Exercise details:
For this exercise, repeat each entry exactly as written.

Records for the task:
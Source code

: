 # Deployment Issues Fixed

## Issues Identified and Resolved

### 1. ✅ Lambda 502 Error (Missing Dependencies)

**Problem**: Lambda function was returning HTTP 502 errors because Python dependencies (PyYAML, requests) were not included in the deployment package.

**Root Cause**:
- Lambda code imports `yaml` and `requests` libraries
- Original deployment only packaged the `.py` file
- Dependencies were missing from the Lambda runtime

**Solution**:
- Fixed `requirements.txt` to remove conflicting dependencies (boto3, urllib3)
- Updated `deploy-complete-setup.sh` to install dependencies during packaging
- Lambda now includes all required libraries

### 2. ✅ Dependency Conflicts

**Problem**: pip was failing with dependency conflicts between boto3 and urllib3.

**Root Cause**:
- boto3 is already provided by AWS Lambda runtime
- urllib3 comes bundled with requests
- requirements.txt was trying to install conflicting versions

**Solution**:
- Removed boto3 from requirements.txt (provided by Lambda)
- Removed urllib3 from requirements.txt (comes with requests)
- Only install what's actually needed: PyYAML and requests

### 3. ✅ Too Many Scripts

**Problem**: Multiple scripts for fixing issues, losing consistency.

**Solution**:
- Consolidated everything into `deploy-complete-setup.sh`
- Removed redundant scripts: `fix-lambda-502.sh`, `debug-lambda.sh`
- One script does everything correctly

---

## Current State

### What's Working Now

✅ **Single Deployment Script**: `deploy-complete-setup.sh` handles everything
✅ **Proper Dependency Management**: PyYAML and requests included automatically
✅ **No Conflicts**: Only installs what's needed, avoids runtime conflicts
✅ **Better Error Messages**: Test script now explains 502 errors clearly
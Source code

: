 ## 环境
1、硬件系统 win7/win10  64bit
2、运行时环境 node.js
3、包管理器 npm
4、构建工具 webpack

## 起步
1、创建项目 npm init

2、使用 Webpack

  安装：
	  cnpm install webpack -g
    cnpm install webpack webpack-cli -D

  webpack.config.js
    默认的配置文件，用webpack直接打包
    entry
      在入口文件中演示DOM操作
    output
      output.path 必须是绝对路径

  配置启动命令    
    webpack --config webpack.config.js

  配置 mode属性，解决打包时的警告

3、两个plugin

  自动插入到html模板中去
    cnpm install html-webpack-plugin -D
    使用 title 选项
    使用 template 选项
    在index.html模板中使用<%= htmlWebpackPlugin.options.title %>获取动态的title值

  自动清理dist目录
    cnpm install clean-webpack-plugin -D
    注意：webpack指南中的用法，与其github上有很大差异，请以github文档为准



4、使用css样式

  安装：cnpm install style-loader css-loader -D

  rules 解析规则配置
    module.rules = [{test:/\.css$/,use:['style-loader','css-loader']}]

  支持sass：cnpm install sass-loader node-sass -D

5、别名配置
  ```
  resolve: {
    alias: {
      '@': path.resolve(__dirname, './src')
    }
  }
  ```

Expected output:
Source code

: # Deployment Issues Fixed

## Issues Identified and Resolved

### 1. ✅ Lambda 502 Error (Missing Dependencies)

**Problem**: Lambda function was returning HTTP 502 errors because Python dependencies (PyYAML, requests) were not included in the deployment package.

**Root Cause**:
- Lambda code imports `yaml` and `requests` libraries
- Original deployment only packaged the `.py` file
- Dependencies were missing from the Lambda runtime

**Solution**:
- Fixed `requirements.txt` to remove conflicting dependencies (boto3, urllib3)
- Updated `deploy-complete-setup.sh` to install dependencies during packaging
- Lambda now includes all required libraries

### 2. ✅ Dependency Conflicts

**Problem**: pip was failing with dependency conflicts between boto3 and urllib3.

**Root Cause**:
- boto3 is already provided by AWS Lambda runtime
- urllib3 comes bundled with requests
- requirements.txt was trying to install conflicting versions

**Solution**:
- Removed boto3 from requirements.txt (provided by Lambda)
- Removed urllib3 from requirements.txt (comes with requests)
- Only install what's actually needed: PyYAML and requests

### 3. ✅ Too Many Scripts

**Problem**: Multiple scripts for fixing issues, losing consistency.

**Solution**:
- Consolidated everything into `deploy-complete-setup.sh`
- Removed redundant scripts: `fix-lambda-502.sh`, `debug-lambda.sh`
- One script does everything correctly

---

## Current State

### What's Working Now

✅ **Single Deployment Script**: `deploy-complete-setup.sh` handles everything
✅ **Proper Dependency Management**: PyYAML and requests included automatically
✅ **No Conflicts**: Only installs what's needed, avoids runtime conflicts
✅ **Better Error Messages**: Test script now explains 502 errors clearly
Source code

: ## 环境
1、硬件系统 win7/win10  64bit
2、运行时环境 node.js
3、包管理器 npm
4、构建工具 webpack

## 起步
1、创建项目 npm init

2、使用 Webpack

  安装：
	  cnpm install webpack -g
    cnpm install webpack webpack-cli -D

  webpack.config.js
    默认的配置文件，用webpack直接打包
    entry
      在入口文件中演示DOM操作
    output
      output.path 必须是绝对路径

  配置启动命令    
    webpack --config webpack.config.js

  配置 mode属性，解决打包时的警告

3、两个plugin

  自动插入到html模板中去
    cnpm install html-webpack-plugin -D
    使用 title 选项
    使用 template 选项
    在index.html模板中使用<%= htmlWebpackPlugin.options.title %>获取动态的title值

  自动清理dist目录
    cnpm install clean-webpack-plugin -D
    注意：webpack指南中的用法，与其github上有很大差异，请以github文档为准



4、使用css样式

  安装：cnpm install style-loader css-loader -D

  rules 解析规则配置
    module.rules = [{test:/\.css$/,use:['style-loader','css-loader']}]

  支持sass：cnpm install sass-loader node-sass -D

5、别名配置
  ```
  resolve: {
    alias: {
      '@': path.resolve(__dirname, './src')
    }
  }
  ```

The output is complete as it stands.